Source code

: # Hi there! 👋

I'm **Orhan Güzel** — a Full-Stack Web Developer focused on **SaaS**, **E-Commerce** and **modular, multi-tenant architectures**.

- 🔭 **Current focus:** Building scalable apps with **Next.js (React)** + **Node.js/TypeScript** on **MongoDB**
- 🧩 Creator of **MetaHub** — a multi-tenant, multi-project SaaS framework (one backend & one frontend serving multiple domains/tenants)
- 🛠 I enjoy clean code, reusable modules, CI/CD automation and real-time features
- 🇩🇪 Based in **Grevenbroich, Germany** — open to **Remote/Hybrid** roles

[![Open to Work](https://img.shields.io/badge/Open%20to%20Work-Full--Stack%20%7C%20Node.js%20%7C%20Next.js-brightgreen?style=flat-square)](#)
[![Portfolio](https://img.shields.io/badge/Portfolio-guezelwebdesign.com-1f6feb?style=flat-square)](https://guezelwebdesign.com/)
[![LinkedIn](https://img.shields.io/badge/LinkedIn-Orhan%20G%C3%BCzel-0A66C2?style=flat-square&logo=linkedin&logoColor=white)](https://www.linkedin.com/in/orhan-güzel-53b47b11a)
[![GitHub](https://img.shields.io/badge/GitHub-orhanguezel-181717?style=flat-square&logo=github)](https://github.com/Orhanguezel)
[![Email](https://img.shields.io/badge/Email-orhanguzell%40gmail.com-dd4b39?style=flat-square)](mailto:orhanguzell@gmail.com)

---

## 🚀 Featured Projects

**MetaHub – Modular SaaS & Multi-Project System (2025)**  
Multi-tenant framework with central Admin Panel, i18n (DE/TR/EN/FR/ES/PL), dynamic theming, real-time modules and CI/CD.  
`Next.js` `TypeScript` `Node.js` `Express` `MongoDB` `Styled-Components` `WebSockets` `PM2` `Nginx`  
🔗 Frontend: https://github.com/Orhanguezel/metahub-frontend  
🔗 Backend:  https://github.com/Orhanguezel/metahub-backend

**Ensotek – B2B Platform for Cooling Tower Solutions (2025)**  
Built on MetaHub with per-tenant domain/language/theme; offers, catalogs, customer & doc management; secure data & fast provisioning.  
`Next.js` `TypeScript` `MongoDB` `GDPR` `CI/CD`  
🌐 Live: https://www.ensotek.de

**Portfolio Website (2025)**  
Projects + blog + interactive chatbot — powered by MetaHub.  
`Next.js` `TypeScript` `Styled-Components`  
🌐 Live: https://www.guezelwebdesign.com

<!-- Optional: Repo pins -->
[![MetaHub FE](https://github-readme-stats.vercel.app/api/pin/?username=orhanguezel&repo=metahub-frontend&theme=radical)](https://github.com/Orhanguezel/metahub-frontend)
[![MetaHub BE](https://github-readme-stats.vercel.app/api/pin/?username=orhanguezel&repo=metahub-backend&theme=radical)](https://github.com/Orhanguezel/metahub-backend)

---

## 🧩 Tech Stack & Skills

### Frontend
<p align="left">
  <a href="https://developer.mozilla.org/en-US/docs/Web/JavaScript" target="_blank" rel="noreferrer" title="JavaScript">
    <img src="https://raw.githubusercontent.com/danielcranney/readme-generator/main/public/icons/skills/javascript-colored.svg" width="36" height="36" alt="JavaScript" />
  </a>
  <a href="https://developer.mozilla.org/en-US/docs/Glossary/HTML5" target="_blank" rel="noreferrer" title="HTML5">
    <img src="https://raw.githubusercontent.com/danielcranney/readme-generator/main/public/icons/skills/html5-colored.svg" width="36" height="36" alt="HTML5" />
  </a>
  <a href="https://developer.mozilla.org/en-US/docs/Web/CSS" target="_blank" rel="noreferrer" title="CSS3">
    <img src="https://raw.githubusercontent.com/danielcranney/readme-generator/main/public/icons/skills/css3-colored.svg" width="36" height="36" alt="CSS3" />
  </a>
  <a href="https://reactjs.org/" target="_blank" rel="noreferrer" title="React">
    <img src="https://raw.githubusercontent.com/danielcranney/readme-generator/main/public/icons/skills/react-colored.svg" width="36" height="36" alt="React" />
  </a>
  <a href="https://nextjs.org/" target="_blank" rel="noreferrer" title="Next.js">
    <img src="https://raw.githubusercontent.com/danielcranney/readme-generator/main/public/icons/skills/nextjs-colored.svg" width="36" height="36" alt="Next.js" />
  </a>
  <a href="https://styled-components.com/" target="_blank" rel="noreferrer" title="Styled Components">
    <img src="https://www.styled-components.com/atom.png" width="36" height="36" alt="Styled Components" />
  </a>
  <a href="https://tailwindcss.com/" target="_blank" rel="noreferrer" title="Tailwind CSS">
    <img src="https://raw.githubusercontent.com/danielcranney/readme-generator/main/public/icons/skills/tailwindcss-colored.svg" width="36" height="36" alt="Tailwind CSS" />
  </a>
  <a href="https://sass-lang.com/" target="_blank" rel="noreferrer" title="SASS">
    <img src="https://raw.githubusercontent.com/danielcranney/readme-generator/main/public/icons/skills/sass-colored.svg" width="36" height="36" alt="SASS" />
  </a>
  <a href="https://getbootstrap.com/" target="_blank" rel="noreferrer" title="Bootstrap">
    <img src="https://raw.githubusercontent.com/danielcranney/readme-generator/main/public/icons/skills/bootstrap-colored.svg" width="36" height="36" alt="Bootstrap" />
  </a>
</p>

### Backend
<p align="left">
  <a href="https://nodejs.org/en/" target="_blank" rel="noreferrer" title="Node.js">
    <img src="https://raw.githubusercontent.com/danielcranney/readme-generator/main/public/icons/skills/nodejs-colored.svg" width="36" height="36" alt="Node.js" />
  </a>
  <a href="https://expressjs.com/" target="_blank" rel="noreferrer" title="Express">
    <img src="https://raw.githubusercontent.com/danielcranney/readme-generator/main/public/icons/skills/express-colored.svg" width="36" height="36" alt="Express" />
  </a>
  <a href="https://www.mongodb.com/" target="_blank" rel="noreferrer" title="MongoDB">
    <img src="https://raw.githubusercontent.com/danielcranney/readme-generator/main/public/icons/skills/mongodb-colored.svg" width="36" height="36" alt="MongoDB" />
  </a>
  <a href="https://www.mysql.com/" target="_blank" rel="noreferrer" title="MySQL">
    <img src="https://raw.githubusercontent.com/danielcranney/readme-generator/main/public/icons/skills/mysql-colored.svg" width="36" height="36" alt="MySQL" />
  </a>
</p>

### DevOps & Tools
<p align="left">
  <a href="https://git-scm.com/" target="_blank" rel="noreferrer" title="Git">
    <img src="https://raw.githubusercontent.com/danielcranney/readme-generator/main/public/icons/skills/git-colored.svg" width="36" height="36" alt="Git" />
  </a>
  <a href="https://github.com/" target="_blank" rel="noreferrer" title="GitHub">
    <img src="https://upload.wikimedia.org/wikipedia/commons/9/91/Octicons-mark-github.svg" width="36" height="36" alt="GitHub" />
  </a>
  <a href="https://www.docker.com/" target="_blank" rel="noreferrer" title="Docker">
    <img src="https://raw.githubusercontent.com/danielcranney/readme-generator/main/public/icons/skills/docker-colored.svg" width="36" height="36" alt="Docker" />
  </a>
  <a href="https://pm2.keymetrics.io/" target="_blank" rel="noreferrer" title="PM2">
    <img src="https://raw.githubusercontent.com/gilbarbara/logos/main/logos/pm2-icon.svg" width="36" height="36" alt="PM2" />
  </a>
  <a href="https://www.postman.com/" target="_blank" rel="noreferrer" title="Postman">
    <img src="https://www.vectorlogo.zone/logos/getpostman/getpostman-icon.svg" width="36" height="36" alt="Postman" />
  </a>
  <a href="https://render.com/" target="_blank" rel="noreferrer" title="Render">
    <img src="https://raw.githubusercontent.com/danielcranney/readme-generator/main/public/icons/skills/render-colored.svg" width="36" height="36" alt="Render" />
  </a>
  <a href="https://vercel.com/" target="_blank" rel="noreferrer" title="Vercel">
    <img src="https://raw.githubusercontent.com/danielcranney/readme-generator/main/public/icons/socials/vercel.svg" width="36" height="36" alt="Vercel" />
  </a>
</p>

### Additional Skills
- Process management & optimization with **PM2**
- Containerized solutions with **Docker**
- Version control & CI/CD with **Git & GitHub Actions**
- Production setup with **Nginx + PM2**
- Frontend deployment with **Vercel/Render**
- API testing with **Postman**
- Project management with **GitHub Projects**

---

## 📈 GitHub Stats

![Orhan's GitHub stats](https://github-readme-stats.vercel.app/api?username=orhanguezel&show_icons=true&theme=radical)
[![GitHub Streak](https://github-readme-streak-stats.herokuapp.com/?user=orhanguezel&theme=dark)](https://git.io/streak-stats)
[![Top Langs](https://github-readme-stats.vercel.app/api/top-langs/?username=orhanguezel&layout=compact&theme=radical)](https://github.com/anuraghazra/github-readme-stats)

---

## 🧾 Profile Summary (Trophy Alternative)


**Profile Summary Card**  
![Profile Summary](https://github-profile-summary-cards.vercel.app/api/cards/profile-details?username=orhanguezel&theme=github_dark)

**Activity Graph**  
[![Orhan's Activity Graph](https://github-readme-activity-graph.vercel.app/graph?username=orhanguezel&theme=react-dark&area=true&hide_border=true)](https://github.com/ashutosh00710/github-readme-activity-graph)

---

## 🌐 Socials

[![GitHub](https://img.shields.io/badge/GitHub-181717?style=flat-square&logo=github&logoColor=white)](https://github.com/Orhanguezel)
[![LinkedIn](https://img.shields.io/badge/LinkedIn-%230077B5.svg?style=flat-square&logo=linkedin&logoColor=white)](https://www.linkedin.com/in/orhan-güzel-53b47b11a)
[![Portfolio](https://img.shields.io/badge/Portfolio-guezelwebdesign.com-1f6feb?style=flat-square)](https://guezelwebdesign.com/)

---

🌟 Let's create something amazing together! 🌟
------------------------------------
--- WHAT YOU SHOULD DO ---
In the records above, find each line with the string "Tailwind" and list it.

--- ANSWER SECTION ---
  <a href="https://tailwindcss.com/" target="_blank" rel="noreferrer" title="Tailwind CSS">
    <img src="https://raw.githubusercontent.com/danielcranney/readme-generator/main/public/icons/skills/tailwindcss-colored.svg" width="36" height="36" alt="Tailwind CSS" />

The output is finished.